Пристанционный пятачок стал похож на хорошую ярмарку. Торчали к небу оглобли немецких фургонов, топотали и фыркали битюги. Весело шумели, толклись между повозками солдаты — все охмелевшие от удачи, от победы.
Комиссар пробирался через праздничную толпу, грустно размышляя о том, что он все-таки нетвердый и безыдейный человек, раз уступил Карпушонку с такой легкостью.
— Товарищ комиссар! Милый! Ты где ж гуляешь? — теребили со всех сторон Амелина. — Открывай митинг! Душа разговора просит!..
Лицо комиссара разгладилось. Нет, ничем нельзя было испортить сегодняшний замечательный день. Амелин влез на зарядный ящик.
— Товарищи! Ребятки! У меня к вам разговор недолгий… Сегодня вы отогнали немцев, и об этом вашем подвиге я послал телеграмму товарищу Ленину… Но германские войска наступают по всему фронту и республика в большой опасности. Я снова призываю вас — вступайте в ряды Красной Армии! Кто согласен — прошу поднять винтовку!
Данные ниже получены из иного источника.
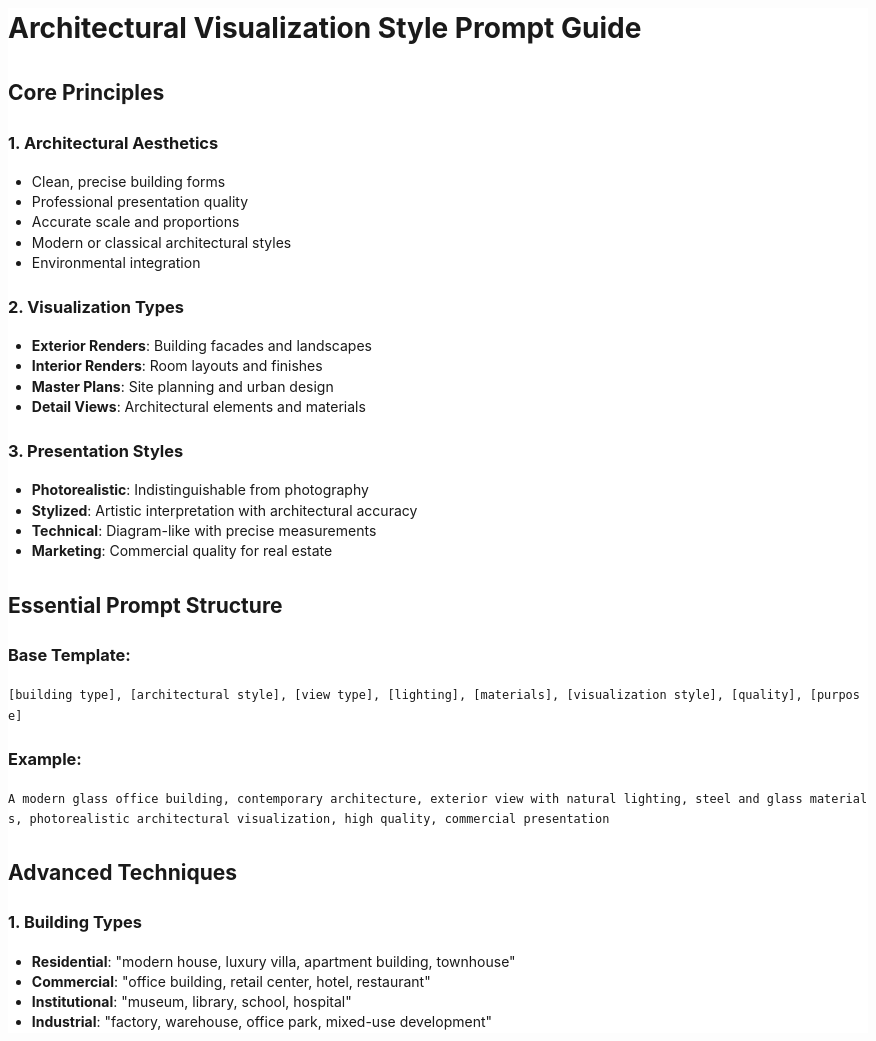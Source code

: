 # Architectural Visualization Style Prompt Guide

## Core Principles

### 1. **Architectural Aesthetics**

- Clean, precise building forms
- Professional presentation quality
- Accurate scale and proportions
- Modern or classical architectural styles
- Environmental integration

### 2. **Visualization Types**

- **Exterior Renders**: Building facades and landscapes
- **Interior Renders**: Room layouts and finishes
- **Master Plans**: Site planning and urban design
- **Detail Views**: Architectural elements and materials

### 3. **Presentation Styles**

- **Photorealistic**: Indistinguishable from photography
- **Stylized**: Artistic interpretation with architectural accuracy
- **Technical**: Diagram-like with precise measurements
- **Marketing**: Commercial quality for real estate

## Essential Prompt Structure

### Base Template:

```text
[building type], [architectural style], [view type], [lighting], [materials], [visualization style], [quality], [purpose]
```

### Example:

```text
A modern glass office building, contemporary architecture, exterior view with natural lighting, steel and glass materials, photorealistic architectural visualization, high quality, commercial presentation
```

## Advanced Techniques

### 1. **Building Types**

- **Residential**: "modern house, luxury villa, apartment building, townhouse"
- **Commercial**: "office building, retail center, hotel, restaurant"
- **Institutional**: "museum, library, school, hospital"
- **Industrial**: "factory, warehouse, office park, mixed-use development"
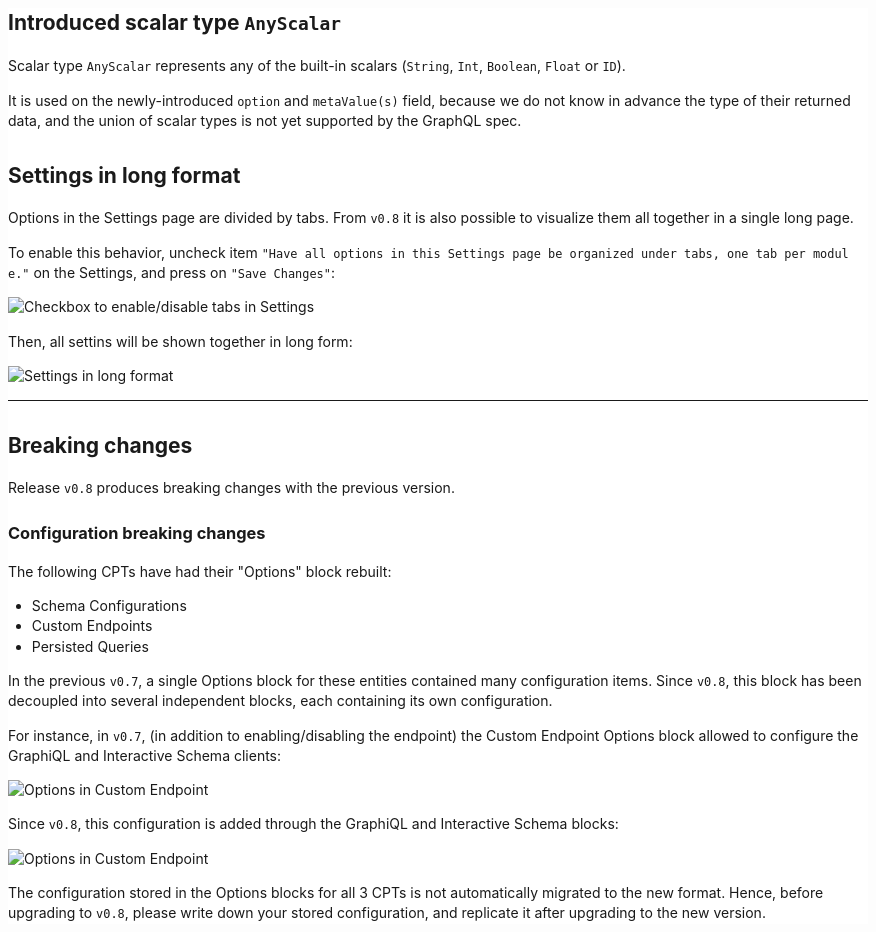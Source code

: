 ## Introduced scalar type `AnyScalar`

Scalar type `AnyScalar` represents any of the built-in scalars (`String`, `Int`, `Boolean`, `Float` or `ID`).

It is used on the newly-introduced `option` and `metaValue(s)` field, because we do not know in advance the type of their returned data, and the union of scalar types is not yet supported by the GraphQL spec.

## Settings in long format

Options in the Settings page are divided by tabs. From `v0.8` it is also possible to visualize them all together in a single long page.

To enable this behavior, uncheck item `"Have all options in this Settings page be organized under tabs, one tab per module."` on the Settings, and press on `"Save Changes"`:

![Checkbox to enable/disable tabs in Settings](/images/releases/v08/settings-without-tabs-checkbox.png "Checkbox to enable/disable tabs in Settings")

Then, all settins will be shown together in long form:

![Settings in long format](/images/releases/v08/settings-without-tabs.png "Settings in long format")

---

## Breaking changes

Release `v0.8` produces breaking changes with the previous version.

### Configuration breaking changes

The following CPTs have had their "Options" block rebuilt:

- Schema Configurations
- Custom Endpoints
- Persisted Queries

In the previous `v0.7`, a single Options block for these entities contained many configuration items. Since `v0.8`, this block has been decoupled into several independent blocks, each containing its own configuration.

For instance, in `v0.7`, (in addition to enabling/disabling the endpoint) the Custom Endpoint Options block allowed to configure the GraphiQL and Interactive Schema clients:

![Options in Custom Endpoint](/images/releases/v08/legacy/v07/custom-endpoint.png "Options in Custom Endpoint")

Since `v0.8`, this configuration is added through the GraphiQL and Interactive Schema blocks:

![Options in Custom Endpoint](/images/releases/v08/custom-endpoint.png "Options in Custom Endpoint")

The configuration stored in the Options blocks for all 3 CPTs is not automatically migrated to the new format. Hence, before upgrading to `v0.8`, please write down your stored configuration, and replicate it after upgrading to the new version.
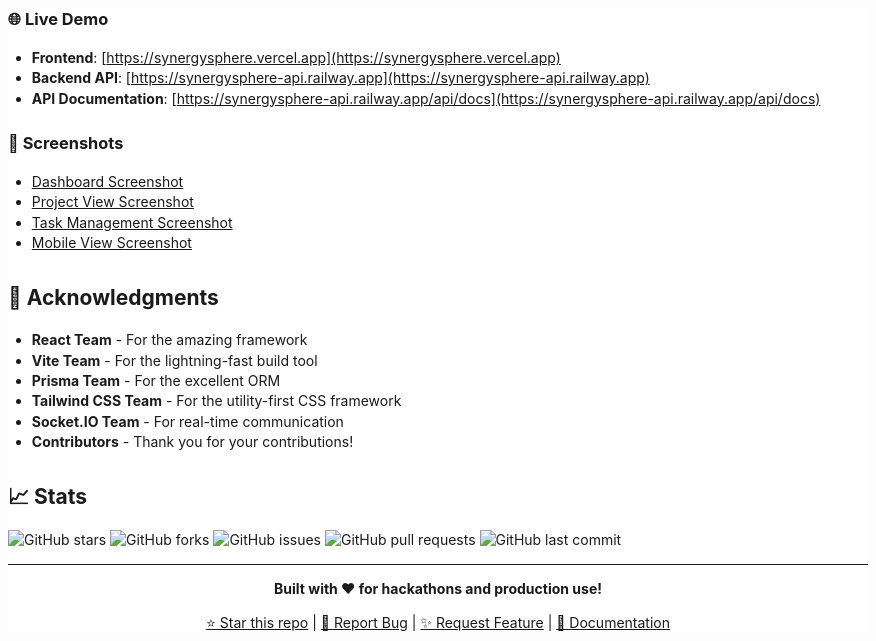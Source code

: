 ### 🌐 **Live Demo**
- **Frontend**: [https://synergysphere.vercel.app](https://synergysphere.vercel.app)
- **Backend API**: [https://synergysphere-api.railway.app](https://synergysphere-api.railway.app)
- **API Documentation**: [https://synergysphere-api.railway.app/api/docs](https://synergysphere-api.railway.app/api/docs)

### 📱 **Screenshots**
- [Dashboard Screenshot](screenshots/dashboard.png)
- [Project View Screenshot](screenshots/project-view.png)
- [Task Management Screenshot](screenshots/task-management.png)
- [Mobile View Screenshot](screenshots/mobile-view.png)

## 🙏 Acknowledgments

- **React Team** - For the amazing framework
- **Vite Team** - For the lightning-fast build tool
- **Prisma Team** - For the excellent ORM
- **Tailwind CSS Team** - For the utility-first CSS framework
- **Socket.IO Team** - For real-time communication
- **Contributors** - Thank you for your contributions!

## 📈 Stats

![GitHub stars](https://img.shields.io/github/stars/yourusername/synergysphere?style=social)
![GitHub forks](https://img.shields.io/github/forks/yourusername/synergysphere?style=social)
![GitHub issues](https://img.shields.io/github/issues/yourusername/synergysphere)
![GitHub pull requests](https://img.shields.io/github/issues-pr/yourusername/synergysphere)
![GitHub last commit](https://img.shields.io/github/last-commit/yourusername/synergysphere)

---

<div align="center">

**Built with ❤️ for hackathons and production use!**

[⭐ Star this repo](https://github.com/yourusername/synergysphere) | [🐛 Report Bug](https://github.com/yourusername/synergysphere/issues) | [✨ Request Feature](https://github.com/yourusername/synergysphere/issues) | [📖 Documentation](https://synergysphere.vercel.app/docs)

</div>

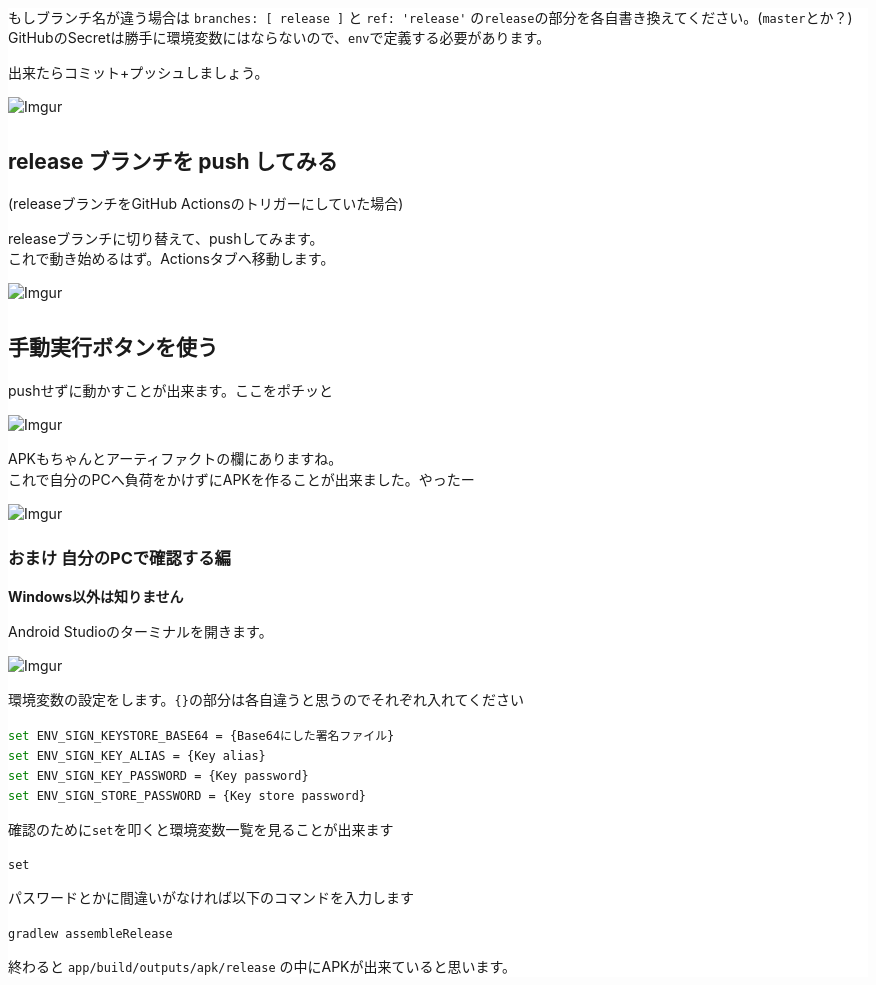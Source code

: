 もしブランチ名が違う場合は `branches: [ release ]` と `ref: 'release'` の`release`の部分を各自書き換えてください。(`master`とか？)  
GitHubのSecretは勝手に環境変数にはならないので、`env`で定義する必要があります。

出来たらコミット+プッシュしましょう。

![Imgur](https://imgur.com/DTux7Rj.png)

## release ブランチを push してみる
(releaseブランチをGitHub Actionsのトリガーにしていた場合)

releaseブランチに切り替えて、pushしてみます。  
これで動き始めるはず。Actionsタブへ移動します。

![Imgur](https://imgur.com/YBBHkun.png)

## 手動実行ボタンを使う
pushせずに動かすことが出来ます。ここをポチッと

![Imgur](https://imgur.com/7Wy1SaZ.png)

APKもちゃんとアーティファクトの欄にありますね。  
これで自分のPCへ負荷をかけずにAPKを作ることが出来ました。やったー

![Imgur](https://imgur.com/IwyCZpc.png)

### おまけ 自分のPCで確認する編
**Windows以外は知りません**

Android Studioのターミナルを開きます。

![Imgur](https://imgur.com/4knLAkM.png)

環境変数の設定をします。`{}`の部分は各自違うと思うのでそれぞれ入れてください

```bash
set ENV_SIGN_KEYSTORE_BASE64 = {Base64にした署名ファイル}
set ENV_SIGN_KEY_ALIAS = {Key alias}
set ENV_SIGN_KEY_PASSWORD = {Key password}
set ENV_SIGN_STORE_PASSWORD = {Key store password}
```

確認のために`set`を叩くと環境変数一覧を見ることが出来ます

```
set
```

パスワードとかに間違いがなければ以下のコマンドを入力します

```
gradlew assembleRelease
```

終わると `app/build/outputs/apk/release` の中にAPKが出来ていると思います。
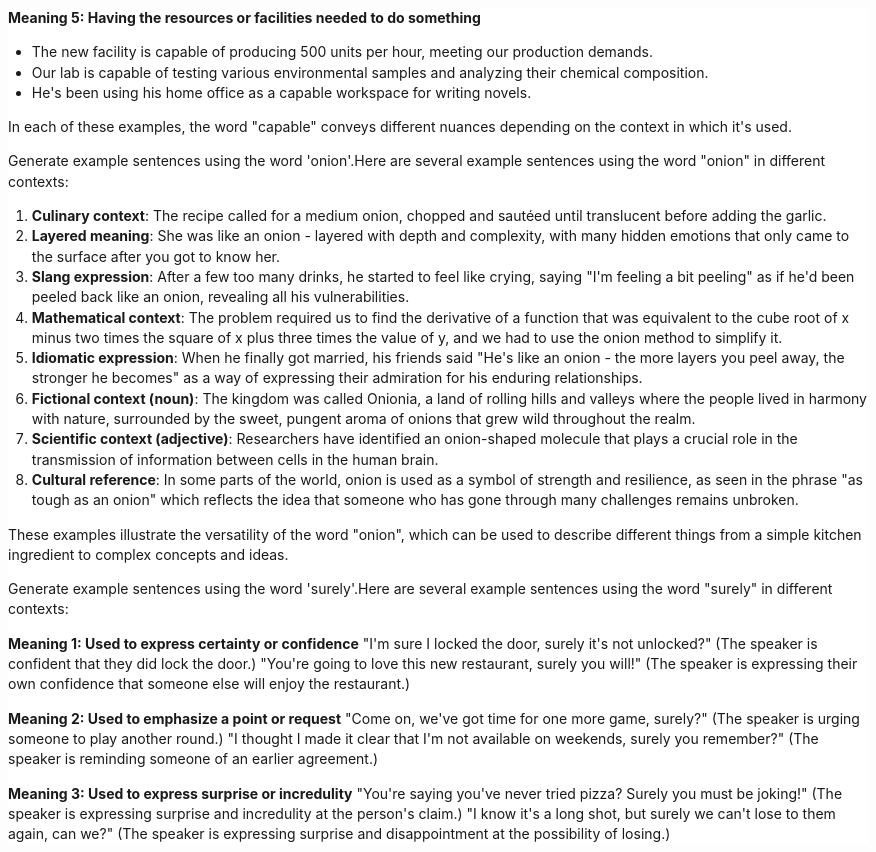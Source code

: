 **Meaning 5: Having the resources or facilities needed to do something**

* The new facility is capable of producing 500 units per hour, meeting our production demands.
* Our lab is capable of testing various environmental samples and analyzing their chemical composition.
* He's been using his home office as a capable workspace for writing novels.

In each of these examples, the word "capable" conveys different nuances depending on the context in which it's used.
<end>

Generate example sentences using the word 'onion'.<start>Here are several example sentences using the word "onion" in different contexts:

1. **Culinary context**: The recipe called for a medium onion, chopped and sautéed until translucent before adding the garlic.
2. **Layered meaning**: She was like an onion - layered with depth and complexity, with many hidden emotions that only came to the surface after you got to know her.
3. **Slang expression**: After a few too many drinks, he started to feel like crying, saying "I'm feeling a bit peeling" as if he'd been peeled back like an onion, revealing all his vulnerabilities.
4. **Mathematical context**: The problem required us to find the derivative of a function that was equivalent to the cube root of x minus two times the square of x plus three times the value of y, and we had to use the onion method to simplify it.
5. **Idiomatic expression**: When he finally got married, his friends said "He's like an onion - the more layers you peel away, the stronger he becomes" as a way of expressing their admiration for his enduring relationships.
6. **Fictional context (noun)**: The kingdom was called Onionia, a land of rolling hills and valleys where the people lived in harmony with nature, surrounded by the sweet, pungent aroma of onions that grew wild throughout the realm.
7. **Scientific context (adjective)**: Researchers have identified an onion-shaped molecule that plays a crucial role in the transmission of information between cells in the human brain.
8. **Cultural reference**: In some parts of the world, onion is used as a symbol of strength and resilience, as seen in the phrase "as tough as an onion" which reflects the idea that someone who has gone through many challenges remains unbroken.

These examples illustrate the versatility of the word "onion", which can be used to describe different things from a simple kitchen ingredient to complex concepts and ideas.
<end>

Generate example sentences using the word 'surely'.<start>Here are several example sentences using the word "surely" in different contexts:

**Meaning 1: Used to express certainty or confidence**
"I'm sure I locked the door, surely it's not unlocked?" (The speaker is confident that they did lock the door.)
"You're going to love this new restaurant, surely you will!" (The speaker is expressing their own confidence that someone else will enjoy the restaurant.)

**Meaning 2: Used to emphasize a point or request**
"Come on, we've got time for one more game, surely?" (The speaker is urging someone to play another round.)
"I thought I made it clear that I'm not available on weekends, surely you remember?" (The speaker is reminding someone of an earlier agreement.)

**Meaning 3: Used to express surprise or incredulity**
"You're saying you've never tried pizza? Surely you must be joking!" (The speaker is expressing surprise and incredulity at the person's claim.)
"I know it's a long shot, but surely we can't lose to them again, can we?" (The speaker is expressing surprise and disappointment at the possibility of losing.)
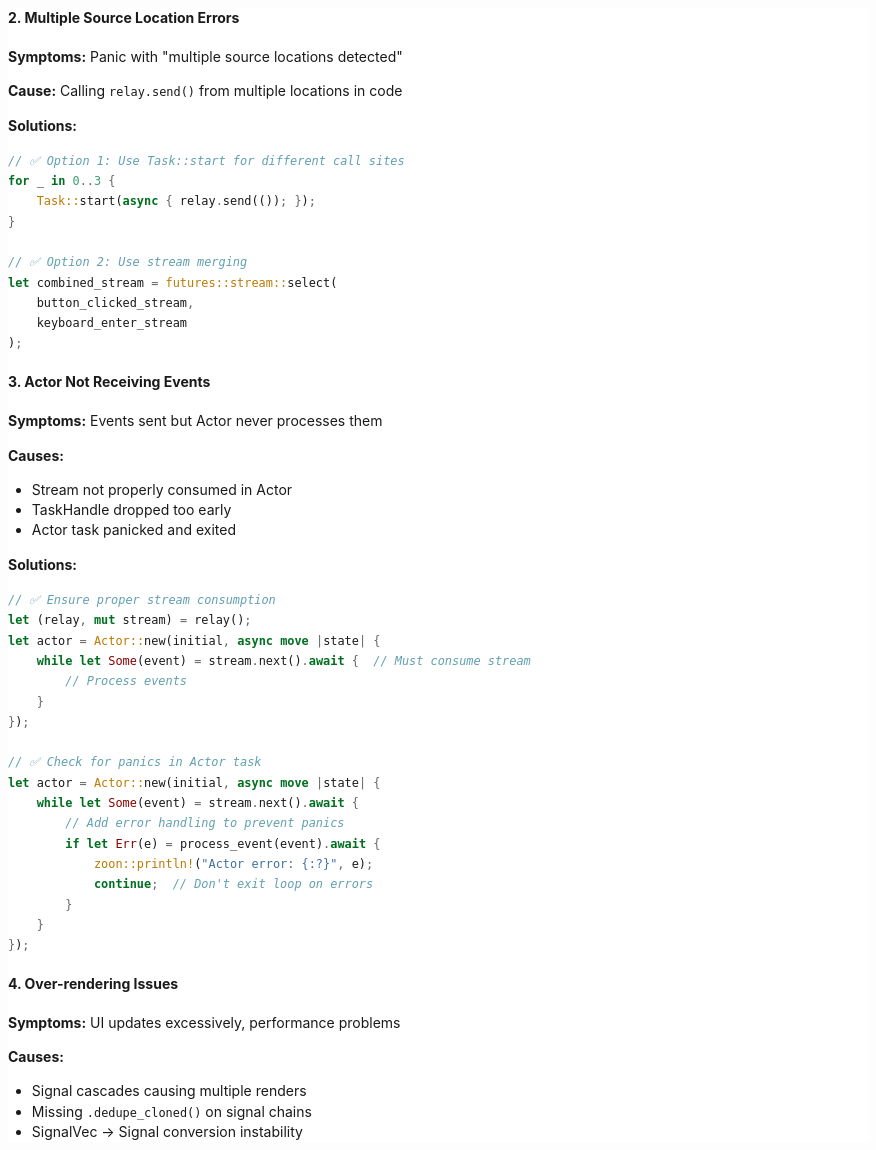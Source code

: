 #### 2. Multiple Source Location Errors
**Symptoms:** Panic with "multiple source locations detected"

**Cause:** Calling `relay.send()` from multiple locations in code

**Solutions:**
```rust
// ✅ Option 1: Use Task::start for different call sites
for _ in 0..3 {
    Task::start(async { relay.send(()); });
}

// ✅ Option 2: Use stream merging
let combined_stream = futures::stream::select(
    button_clicked_stream,
    keyboard_enter_stream
);
```

#### 3. Actor Not Receiving Events
**Symptoms:** Events sent but Actor never processes them

**Causes:**
- Stream not properly consumed in Actor
- TaskHandle dropped too early
- Actor task panicked and exited

**Solutions:**
```rust
// ✅ Ensure proper stream consumption
let (relay, mut stream) = relay();
let actor = Actor::new(initial, async move |state| {
    while let Some(event) = stream.next().await {  // Must consume stream
        // Process events
    }
});

// ✅ Check for panics in Actor task
let actor = Actor::new(initial, async move |state| {
    while let Some(event) = stream.next().await {
        // Add error handling to prevent panics
        if let Err(e) = process_event(event).await {
            zoon::println!("Actor error: {:?}", e);
            continue;  // Don't exit loop on errors
        }
    }
});
```

#### 4. Over-rendering Issues
**Symptoms:** UI updates excessively, performance problems

**Causes:**
- Signal cascades causing multiple renders
- Missing `.dedupe_cloned()` on signal chains
- SignalVec → Signal conversion instability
И сразу над площадью вырос колючий ельник штыков.
— Согласны!.. Записывай!.. Твоя взяла!
— Вот и ладно, — счастливо улыбнулся комиссар и вытащил из-за пазухи свою тетрадку (пригодилась наконец). — Кто хочет сказать несколько слов к моменту?
— А чего говорить! — Вперед протолкался тщедушный солдатик. — Давай, комиссар, пиши меня первого!
— И писать нечего! — пробасил бородач Камышов. — Всем полком вступаем… Берешь весь полк?
— Беру с радостью и удовольствием, — засмеялся комиссар. — Вот я пишу у себя в поминальнике: 38-й гренадерский полк пожелал коллективно вступить в ряды РККА… — Комиссар запнулся. — Какое у нас число?
— С утра десятое было! — крикнул кто-то, но его поправили:
— Какое тебе десятое! Это по-старому десятое, а по-советскому — двадцать третье!
(Новый календарь ввели всего неделю назад, привычки к нему еще не было.)
— Правильно, — сказал комиссар. — Десять плюс тринадцать… Так и запишем — двадцать третье февраля одна тысяча девятьсот восемнадцатого года… Но, товарищи, если вы хотите всем полком, то нужна круговая порука. Есть такой параграф.